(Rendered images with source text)
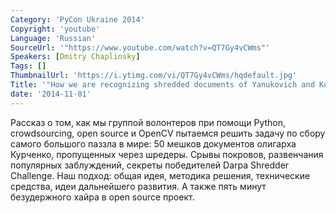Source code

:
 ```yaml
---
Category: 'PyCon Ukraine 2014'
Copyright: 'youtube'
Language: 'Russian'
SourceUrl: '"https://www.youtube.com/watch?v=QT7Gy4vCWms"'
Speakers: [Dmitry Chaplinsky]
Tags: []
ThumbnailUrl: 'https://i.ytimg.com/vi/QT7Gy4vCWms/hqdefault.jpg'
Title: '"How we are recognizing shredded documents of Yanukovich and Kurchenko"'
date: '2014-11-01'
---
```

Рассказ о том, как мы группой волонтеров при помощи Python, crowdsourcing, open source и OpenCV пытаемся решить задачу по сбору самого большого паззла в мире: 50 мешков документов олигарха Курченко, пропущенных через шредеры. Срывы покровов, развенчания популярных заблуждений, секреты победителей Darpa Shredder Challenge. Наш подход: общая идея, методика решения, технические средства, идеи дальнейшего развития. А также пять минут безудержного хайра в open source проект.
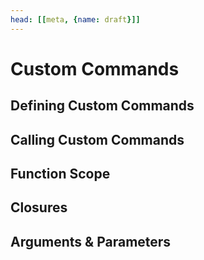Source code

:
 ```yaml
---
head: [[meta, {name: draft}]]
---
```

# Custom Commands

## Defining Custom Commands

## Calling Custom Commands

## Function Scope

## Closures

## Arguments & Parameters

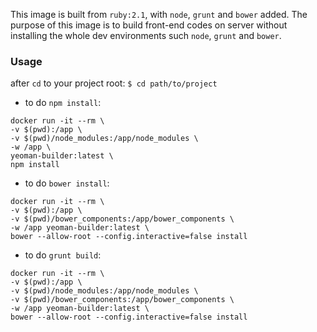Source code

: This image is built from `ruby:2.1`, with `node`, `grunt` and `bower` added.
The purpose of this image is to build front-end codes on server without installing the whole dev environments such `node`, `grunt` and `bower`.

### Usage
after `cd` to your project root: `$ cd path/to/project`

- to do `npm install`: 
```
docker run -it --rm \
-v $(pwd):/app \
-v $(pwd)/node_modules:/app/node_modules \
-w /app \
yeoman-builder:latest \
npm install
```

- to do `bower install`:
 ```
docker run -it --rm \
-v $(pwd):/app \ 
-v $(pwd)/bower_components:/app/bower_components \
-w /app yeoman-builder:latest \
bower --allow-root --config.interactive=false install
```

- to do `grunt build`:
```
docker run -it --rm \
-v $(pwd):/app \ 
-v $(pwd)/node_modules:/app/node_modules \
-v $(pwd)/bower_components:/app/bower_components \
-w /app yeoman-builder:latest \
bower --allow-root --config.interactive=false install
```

_Directions_:
Each line from the first line of the records through the line containing "## Defining Custom Commands" must be reproduced exactly, with both ends included and all pictures omitted; nothing else belongs in the answer.

_Response to this exercise_:
Source code

:
 ```yaml
---
Category: 'PyCon Ukraine 2014'
Copyright: 'youtube'
Language: 'Russian'
SourceUrl: '"https://www.youtube.com/watch?v=QT7Gy4vCWms"'
Speakers: [Dmitry Chaplinsky]
Tags: []
ThumbnailUrl: 'https://i.ytimg.com/vi/QT7Gy4vCWms/hqdefault.jpg'
Title: '"How we are recognizing shredded documents of Yanukovich and Kurchenko"'
date: '2014-11-01'
---
```

Рассказ о том, как мы группой волонтеров при помощи Python, crowdsourcing, open source и OpenCV пытаемся решить задачу по сбору самого большого паззла в мире: 50 мешков документов олигарха Курченко, пропущенных через шредеры. Срывы покровов, развенчания популярных заблуждений, секреты победителей Darpa Shredder Challenge. Наш подход: общая идея, методика решения, технические средства, идеи дальнейшего развития. А также пять минут безудержного хайра в open source проект.
Source code

:
 ```yaml
---
head: [[meta, {name: draft}]]
---
```

# Custom Commands

## Defining Custom Commands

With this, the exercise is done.